Your goal
Produce as output only the lines below starting at the line with "Initially developed by" and continuing through the line with "limitations under the License.", each one exactly as written.

+===+

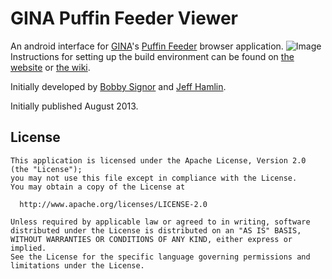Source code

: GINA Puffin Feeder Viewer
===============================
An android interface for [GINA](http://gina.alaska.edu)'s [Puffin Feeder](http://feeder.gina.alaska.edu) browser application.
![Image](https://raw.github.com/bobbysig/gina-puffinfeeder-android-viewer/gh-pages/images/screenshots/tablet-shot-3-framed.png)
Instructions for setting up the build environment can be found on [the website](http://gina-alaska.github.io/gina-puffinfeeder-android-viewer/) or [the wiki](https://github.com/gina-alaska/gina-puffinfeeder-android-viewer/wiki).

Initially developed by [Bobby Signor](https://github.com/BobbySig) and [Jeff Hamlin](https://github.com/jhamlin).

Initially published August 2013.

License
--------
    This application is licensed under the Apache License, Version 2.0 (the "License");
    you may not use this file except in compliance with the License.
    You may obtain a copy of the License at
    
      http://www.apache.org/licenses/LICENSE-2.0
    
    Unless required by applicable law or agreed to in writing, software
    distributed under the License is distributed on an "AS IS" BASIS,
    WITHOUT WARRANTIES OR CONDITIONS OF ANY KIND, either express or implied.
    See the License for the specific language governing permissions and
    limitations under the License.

+===+

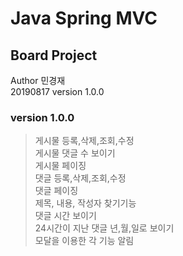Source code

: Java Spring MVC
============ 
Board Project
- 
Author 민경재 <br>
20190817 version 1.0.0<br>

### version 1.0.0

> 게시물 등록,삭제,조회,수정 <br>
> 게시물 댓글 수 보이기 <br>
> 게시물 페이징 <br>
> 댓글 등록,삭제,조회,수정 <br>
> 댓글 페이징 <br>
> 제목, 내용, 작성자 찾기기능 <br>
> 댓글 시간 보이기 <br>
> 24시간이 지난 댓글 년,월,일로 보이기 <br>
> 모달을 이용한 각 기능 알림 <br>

+===+

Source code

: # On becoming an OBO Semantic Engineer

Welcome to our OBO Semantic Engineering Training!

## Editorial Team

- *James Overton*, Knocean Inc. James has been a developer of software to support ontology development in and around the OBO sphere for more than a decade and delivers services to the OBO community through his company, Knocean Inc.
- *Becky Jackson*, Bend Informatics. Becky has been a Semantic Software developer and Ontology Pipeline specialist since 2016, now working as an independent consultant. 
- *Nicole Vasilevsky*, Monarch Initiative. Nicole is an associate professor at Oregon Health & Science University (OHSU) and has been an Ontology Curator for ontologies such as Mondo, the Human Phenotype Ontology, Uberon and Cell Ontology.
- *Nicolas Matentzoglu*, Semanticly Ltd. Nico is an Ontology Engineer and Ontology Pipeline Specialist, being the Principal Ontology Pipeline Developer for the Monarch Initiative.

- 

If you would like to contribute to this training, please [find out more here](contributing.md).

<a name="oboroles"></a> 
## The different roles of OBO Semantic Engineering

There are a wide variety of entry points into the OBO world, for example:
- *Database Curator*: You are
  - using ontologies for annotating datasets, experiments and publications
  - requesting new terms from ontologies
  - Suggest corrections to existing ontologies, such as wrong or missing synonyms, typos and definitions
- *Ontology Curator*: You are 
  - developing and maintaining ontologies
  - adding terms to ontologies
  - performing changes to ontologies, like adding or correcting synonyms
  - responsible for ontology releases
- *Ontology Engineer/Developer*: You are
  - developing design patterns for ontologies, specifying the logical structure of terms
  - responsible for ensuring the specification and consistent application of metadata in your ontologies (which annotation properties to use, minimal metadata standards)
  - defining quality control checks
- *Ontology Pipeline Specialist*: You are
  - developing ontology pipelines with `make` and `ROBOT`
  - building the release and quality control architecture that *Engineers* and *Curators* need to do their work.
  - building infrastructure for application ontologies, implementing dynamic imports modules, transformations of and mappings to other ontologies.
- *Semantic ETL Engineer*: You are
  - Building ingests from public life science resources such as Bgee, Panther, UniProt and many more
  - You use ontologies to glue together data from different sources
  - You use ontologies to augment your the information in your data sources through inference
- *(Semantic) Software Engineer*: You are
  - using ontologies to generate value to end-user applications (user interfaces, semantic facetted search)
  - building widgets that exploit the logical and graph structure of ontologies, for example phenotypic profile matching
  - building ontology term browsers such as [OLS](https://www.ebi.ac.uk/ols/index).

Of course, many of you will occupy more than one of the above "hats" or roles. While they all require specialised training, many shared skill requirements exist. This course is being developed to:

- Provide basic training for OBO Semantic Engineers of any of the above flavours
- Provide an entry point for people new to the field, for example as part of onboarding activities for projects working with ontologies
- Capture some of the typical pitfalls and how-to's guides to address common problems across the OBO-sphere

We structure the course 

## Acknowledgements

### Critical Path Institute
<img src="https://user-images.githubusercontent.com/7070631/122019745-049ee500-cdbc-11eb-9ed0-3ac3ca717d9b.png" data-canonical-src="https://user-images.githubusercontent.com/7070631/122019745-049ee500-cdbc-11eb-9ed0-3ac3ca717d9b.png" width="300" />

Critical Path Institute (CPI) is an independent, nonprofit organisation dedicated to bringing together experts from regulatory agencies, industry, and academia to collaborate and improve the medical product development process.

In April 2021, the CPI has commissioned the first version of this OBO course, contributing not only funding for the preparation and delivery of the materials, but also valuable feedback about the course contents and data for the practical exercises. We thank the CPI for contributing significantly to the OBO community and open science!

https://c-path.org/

+===+

Answer to the problem
Initially developed by [Bobby Signor](https://github.com/BobbySig) and [Jeff Hamlin](https://github.com/jhamlin).

Initially published August 2013.

License
--------
    This application is licensed under the Apache License, Version 2.0 (the "License");
    you may not use this file except in compliance with the License.
    You may obtain a copy of the License at
    
      http://www.apache.org/licenses/LICENSE-2.0
    
    Unless required by applicable law or agreed to in writing, software
    distributed under the License is distributed on an "AS IS" BASIS,
    WITHOUT WARRANTIES OR CONDITIONS OF ANY KIND, either express or implied.
    See the License for the specific language governing permissions and
    limitations under the License.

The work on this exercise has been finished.